-- Records supplied follows --

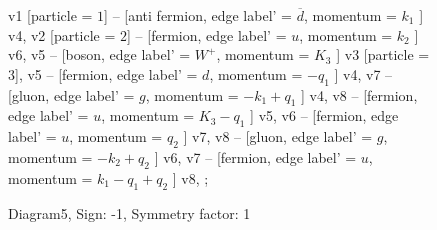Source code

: \documentclass{revtex4}
\begin{document}
\begin{figure}[!htb]
\begin{center}
{    %
v1 [particle = \(1\)] -- [anti fermion, edge label' = \(\overline{d}\), momentum = \(k_{1}\) ] v4, 
v2 [particle = \(2\)] -- [fermion, edge label' = \(u\), momentum = \(k_{2}\) ] v6, 
v5 -- [boson, edge label' = \(W^{+}\), momentum = \(K_{3}\) ] v3 [particle = \(3\)], 
v5 -- [fermion, edge label' = \(d\), momentum = \(-q_{1}\) ] v4, 
v7 -- [gluon, edge label' = \(g\), momentum = \(-k_{1} + q_{1}\) ] v4, 
v8 -- [fermion, edge label' = \(u\), momentum = \(K_{3} - q_{1}\) ] v5, 
v6 -- [fermion, edge label' = \(u\), momentum = \(q_{2}\) ] v7, 
v8 -- [gluon, edge label' = \(g\), momentum = \(-k_{2} + q_{2}\) ] v6, 
v7 -- [fermion, edge label' = \(u\), momentum = \(k_{1} - q_{1} + q_{2}\) ] v8, 
};
\end{center}
\caption{Diagram5, Sign: -1, Symmetry factor: 1}
\end{figure}
\newpage
\end{document}
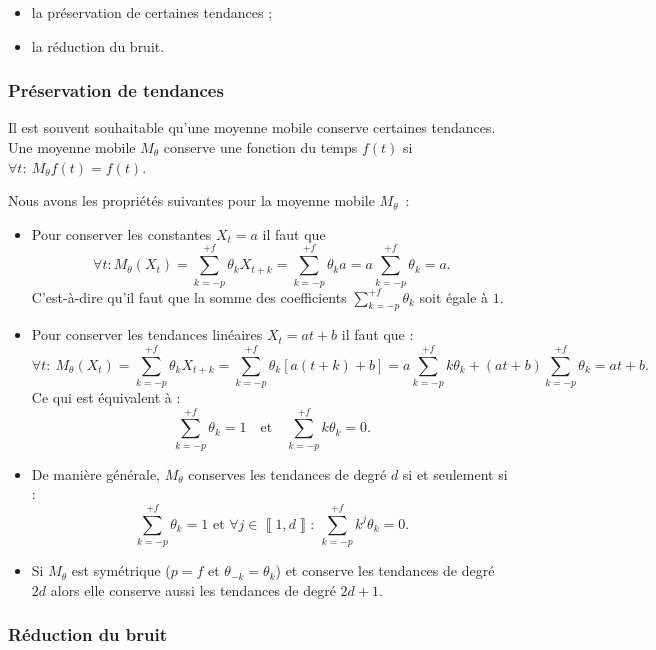 \documentclass[
  12pt,
  a4paper,french]{article}
\newcommand\1{\mathds{1}}
\begin{document}
\begin{itemize}
\item
  la préservation de certaines tendances ;
\item
  la réduction du bruit.
\end{itemize}

\hypertarget{pruxe9servation-de-tendances}{%
\subsubsection{Préservation de tendances}\label{pruxe9servation-de-tendances}}

Il est souvent souhaitable qu'une moyenne mobile conserve certaines tendances.
Une moyenne mobile \(M_\theta\) conserve une fonction du temps \(f(t)\) si \(\forall t:\:M_\theta f(t)=f(t)\).

Nous avons les propriétés suivantes pour la moyenne mobile \(M_\theta\)~:

\begin{itemize}
\item
  Pour conserver les constantes \(X_t=a\) il faut que
  \[
  \forall t:M_\theta(X_t)=\sum_{k=-p}^{+f}\theta_kX_{t+k}=\sum_{k=-p}^{+f}\theta_ka=a\sum_{k=-p}^{+f}\theta_k=a.
  \]
  C'est-à-dire qu'il faut que la somme des coefficients \(\sum_{k=-p}^{+f}\theta_k\) soit égale à \(1\).
\item
  Pour conserver les tendances linéaires \(X_t=at+b\) il faut que :
  \[
  \forall t:\:M_\theta(X_t)=\sum_{k=-p}^{+f}\theta_kX_{t+k}=\sum_{k=-p}^{+f}\theta_k[a(t+k)+b]=a\sum_{k=-p}^{+f}k\theta_k+(at+b)\sum_{k=-p}^{+f}\theta_k=at+b.
  \]
  Ce qui est équivalent à :
  \[
  \sum_{k=-p}^{+f}\theta_k=1
  \quad\text{et}\quad
  \sum_{k=-p}^{+f}k\theta_k=0.
  \]
\item
  De manière générale, \(M_\theta\) conserves les tendances de degré \(d\) si et seulement si :
  \[
  \sum_{k=-p}^{+f}\theta_k=1
   \text{ et }
  \forall j \in \left\llbracket 1,d\right\rrbracket:\:
  \sum_{k=-p}^{+f}k^j\theta_k=0.
  \]
\item
  Si \(M_\theta\) est symétrique (\(p=f\) et \(\theta_{-k} = \theta_k\)) et conserve les tendances de degré \(2d\) alors elle conserve aussi les tendances de degré \(2d+1\).
\end{itemize}

\hypertarget{ruxe9duction-du-bruit}{%
\subsubsection{Réduction du bruit}\label{ruxe9duction-du-bruit}}
\end{document}
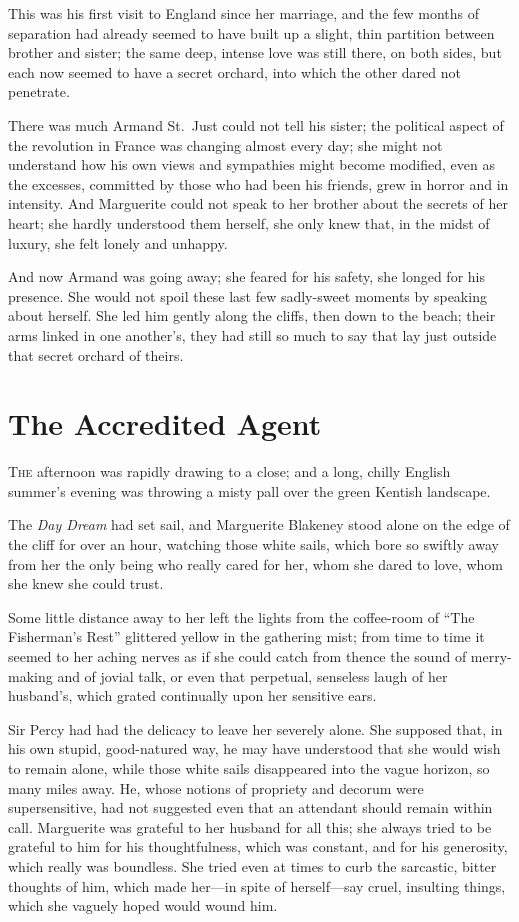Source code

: \documentclass[paper=5.5in:8.5in,BCOR=7mm,twoside,DIV=calc,12pt,usegeometry,chapterprefix,endperiod,headings=big]{scrbook}
\begin{document}
This was his first visit to England since her marriage, and the few months of separation had already seemed to have built up a slight, thin partition between brother and sister; the same deep, intense love was still there, on both sides, but each now seemed to have a secret orchard, into which the other dared not penetrate.

There was much Armand St.~Just could not tell his sister; the political aspect of the revolution in France was changing almost every day; she might not understand how his own views and sympathies might become modified, even as the excesses, committed by those who had been his friends, grew in horror and in intensity. And Marguerite could not speak to her brother about the secrets of her heart; she hardly understood them herself, she only knew that, in the midst of luxury, she felt lonely and unhappy.

And now Armand was going away; she feared for his safety, she longed for his presence. She would not spoil these last few sadly-sweet moments by speaking about herself. She led him gently along the cliffs, then down to the beach; their arms linked in one another's, they had still so much to say that lay just outside that secret orchard of theirs.

\chapter{The Accredited Agent}
\lettrine[lines=4]{T}{he} afternoon was rapidly drawing to a close; and a long, chilly English summer's evening was throwing a misty pall over the green Kentish landscape.

The \textit{\textit{Day Dream}} had set sail, and Marguerite Blakeney stood alone on the edge of the cliff for over an hour, watching those white sails, which bore so swiftly away from her the only being who really cared for her, whom she dared to love, whom she knew she could trust.

Some little distance away to her left the lights from the coffee-room of \enquote{The Fisherman's Rest} glittered yellow in the gathering mist; from time to time it seemed to her aching nerves as if she could catch from thence the sound of merry-making and of jovial talk, or even that perpetual, senseless laugh of her husband's, which grated continually upon her sensitive ears.

Sir Percy had had the delicacy to leave her severely alone. She supposed that, in his own stupid, good-natured way, he may have understood that she would wish to remain alone, while those white sails disappeared into the vague horizon, so many miles away. He, whose notions of propriety and decorum were supersensitive, had not suggested even that an attendant should remain within call. Marguerite was grateful to her husband for all this; she always tried to be grateful to him for his thoughtfulness, which was constant, and for his generosity, which really was boundless. She tried even at times to curb the sarcastic, bitter thoughts of him, which made her---in spite of herself---say cruel, insulting things, which she vaguely hoped would wound him.
\end{document}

-- Records supplied concluded --

> To do
Retype nothing except the lines from the first line of the listing above through the line with "v2 [particle = \(2\)]", exactly as they stand, and no pictures.

> Result of this exercise
Source code

: \documentclass{revtex4}
\begin{document}
\begin{figure}[!htb]
\begin{center}
{    %
v1 [particle = \(1\)] -- [anti fermion, edge label' = \(\overline{d}\), momentum = \(k_{1}\) ] v4, 
v2 [particle = \(2\)] -- [fermion, edge label' = \(u\), momentum = \(k_{2}\) ] v6, 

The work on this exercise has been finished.